• [Work required] The entries below contain a line with "Yu Mincho, MS Mincho" and a line with "[How to convert". Quote exactly those two lines and all lines between them.

Items listed in a dataset:
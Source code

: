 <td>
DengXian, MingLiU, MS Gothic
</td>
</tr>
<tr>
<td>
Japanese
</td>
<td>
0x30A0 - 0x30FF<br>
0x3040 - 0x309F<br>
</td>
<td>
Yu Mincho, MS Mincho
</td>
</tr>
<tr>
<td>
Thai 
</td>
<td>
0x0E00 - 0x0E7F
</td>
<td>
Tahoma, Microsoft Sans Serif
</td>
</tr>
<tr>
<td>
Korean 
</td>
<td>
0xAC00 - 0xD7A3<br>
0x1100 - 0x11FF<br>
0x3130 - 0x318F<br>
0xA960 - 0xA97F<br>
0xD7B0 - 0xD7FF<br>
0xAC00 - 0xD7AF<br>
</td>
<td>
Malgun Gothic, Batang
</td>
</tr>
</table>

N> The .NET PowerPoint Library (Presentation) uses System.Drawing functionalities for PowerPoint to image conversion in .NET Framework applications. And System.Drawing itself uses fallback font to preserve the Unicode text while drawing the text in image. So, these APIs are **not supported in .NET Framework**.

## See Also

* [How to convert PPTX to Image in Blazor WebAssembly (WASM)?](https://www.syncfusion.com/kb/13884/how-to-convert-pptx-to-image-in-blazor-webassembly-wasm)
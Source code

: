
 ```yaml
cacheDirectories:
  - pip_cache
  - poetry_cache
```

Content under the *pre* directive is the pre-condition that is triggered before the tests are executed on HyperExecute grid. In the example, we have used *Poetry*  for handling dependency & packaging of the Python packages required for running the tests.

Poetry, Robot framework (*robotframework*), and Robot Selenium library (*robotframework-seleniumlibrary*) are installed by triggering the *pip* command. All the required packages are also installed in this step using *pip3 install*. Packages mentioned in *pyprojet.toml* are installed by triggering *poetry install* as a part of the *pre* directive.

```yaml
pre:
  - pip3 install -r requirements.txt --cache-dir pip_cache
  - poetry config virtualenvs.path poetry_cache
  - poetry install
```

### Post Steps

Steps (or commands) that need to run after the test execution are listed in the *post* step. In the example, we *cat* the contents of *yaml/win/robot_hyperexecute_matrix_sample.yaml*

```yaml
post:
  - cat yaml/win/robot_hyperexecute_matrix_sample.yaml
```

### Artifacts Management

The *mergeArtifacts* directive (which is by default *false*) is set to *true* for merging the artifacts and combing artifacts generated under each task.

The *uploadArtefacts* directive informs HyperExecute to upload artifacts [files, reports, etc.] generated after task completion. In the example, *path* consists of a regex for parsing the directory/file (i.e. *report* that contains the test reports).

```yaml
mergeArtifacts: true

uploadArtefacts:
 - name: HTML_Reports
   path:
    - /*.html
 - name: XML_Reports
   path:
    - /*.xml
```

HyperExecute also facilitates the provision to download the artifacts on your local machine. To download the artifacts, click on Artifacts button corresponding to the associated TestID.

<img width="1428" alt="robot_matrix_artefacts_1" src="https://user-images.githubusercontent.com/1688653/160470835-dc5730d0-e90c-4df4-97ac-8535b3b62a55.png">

• [Solution below]
Yu Mincho, MS Mincho
</td>
</tr>
<tr>
<td>
Thai 
</td>
<td>
0x0E00 - 0x0E7F
</td>
<td>
Tahoma, Microsoft Sans Serif
</td>
</tr>
<tr>
<td>
Korean 
</td>
<td>
0xAC00 - 0xD7A3<br>
0x1100 - 0x11FF<br>
0x3130 - 0x318F<br>
0xA960 - 0xA97F<br>
0xD7B0 - 0xD7FF<br>
0xAC00 - 0xD7AF<br>
</td>
<td>
Malgun Gothic, Batang
</td>
</tr>
</table>

N> The .NET PowerPoint Library (Presentation) uses System.Drawing functionalities for PowerPoint to image conversion in .NET Framework applications. And System.Drawing itself uses fallback font to preserve the Unicode text while drawing the text in image. So, these APIs are **not supported in .NET Framework**.

## See Also

* [How to convert PPTX to Image in Blazor WebAssembly (WASM)?](https://www.syncfusion.com/kb/13884/how-to-convert-pptx-to-image-in-blazor-webassembly-wasm)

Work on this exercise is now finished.